▶ [INSTRUCTIONS FOR THE TASK]:
Each line of the records is to be returned verbatim, with the images omitted.

+++

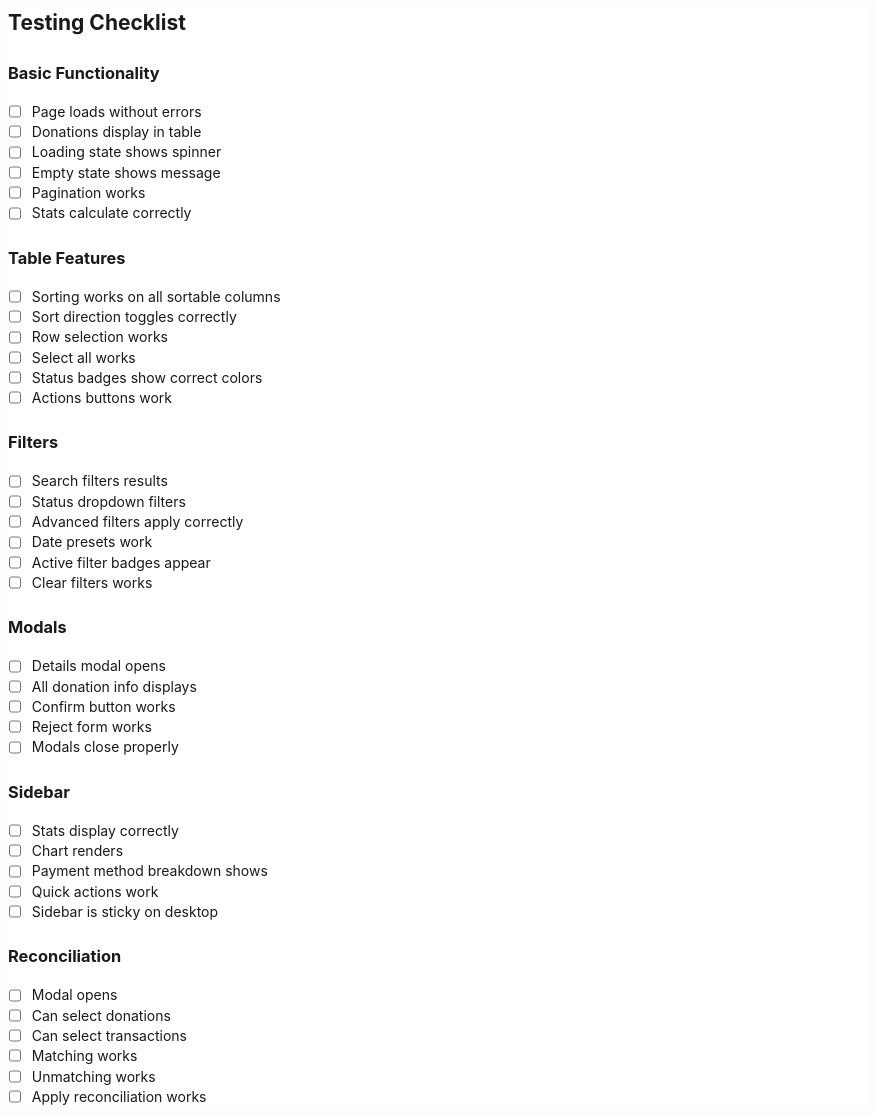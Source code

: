 
## Testing Checklist

### Basic Functionality
- [ ] Page loads without errors
- [ ] Donations display in table
- [ ] Loading state shows spinner
- [ ] Empty state shows message
- [ ] Pagination works
- [ ] Stats calculate correctly

### Table Features
- [ ] Sorting works on all sortable columns
- [ ] Sort direction toggles correctly
- [ ] Row selection works
- [ ] Select all works
- [ ] Status badges show correct colors
- [ ] Actions buttons work

### Filters
- [ ] Search filters results
- [ ] Status dropdown filters
- [ ] Advanced filters apply correctly
- [ ] Date presets work
- [ ] Active filter badges appear
- [ ] Clear filters works

### Modals
- [ ] Details modal opens
- [ ] All donation info displays
- [ ] Confirm button works
- [ ] Reject form works
- [ ] Modals close properly

### Sidebar
- [ ] Stats display correctly
- [ ] Chart renders
- [ ] Payment method breakdown shows
- [ ] Quick actions work
- [ ] Sidebar is sticky on desktop

### Reconciliation
- [ ] Modal opens
- [ ] Can select donations
- [ ] Can select transactions
- [ ] Matching works
- [ ] Unmatching works
- [ ] Apply reconciliation works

+++

▶ [RESPONSE TO THE TASK]:
Source code

: 
## Testing Checklist

### Basic Functionality
- [ ] Page loads without errors
- [ ] Donations display in table
- [ ] Loading state shows spinner
- [ ] Empty state shows message
- [ ] Pagination works
- [ ] Stats calculate correctly

### Table Features
- [ ] Sorting works on all sortable columns
- [ ] Sort direction toggles correctly
- [ ] Row selection works
- [ ] Select all works
- [ ] Status badges show correct colors
- [ ] Actions buttons work

### Filters
- [ ] Search filters results
- [ ] Status dropdown filters
- [ ] Advanced filters apply correctly
- [ ] Date presets work
- [ ] Active filter badges appear
- [ ] Clear filters works

### Modals
- [ ] Details modal opens
- [ ] All donation info displays
- [ ] Confirm button works
- [ ] Reject form works
- [ ] Modals close properly

### Sidebar
- [ ] Stats display correctly
- [ ] Chart renders
- [ ] Payment method breakdown shows
- [ ] Quick actions work
- [ ] Sidebar is sticky on desktop

### Reconciliation
- [ ] Modal opens
- [ ] Can select donations
- [ ] Can select transactions
- [ ] Matching works
- [ ] Unmatching works
- [ ] Apply reconciliation works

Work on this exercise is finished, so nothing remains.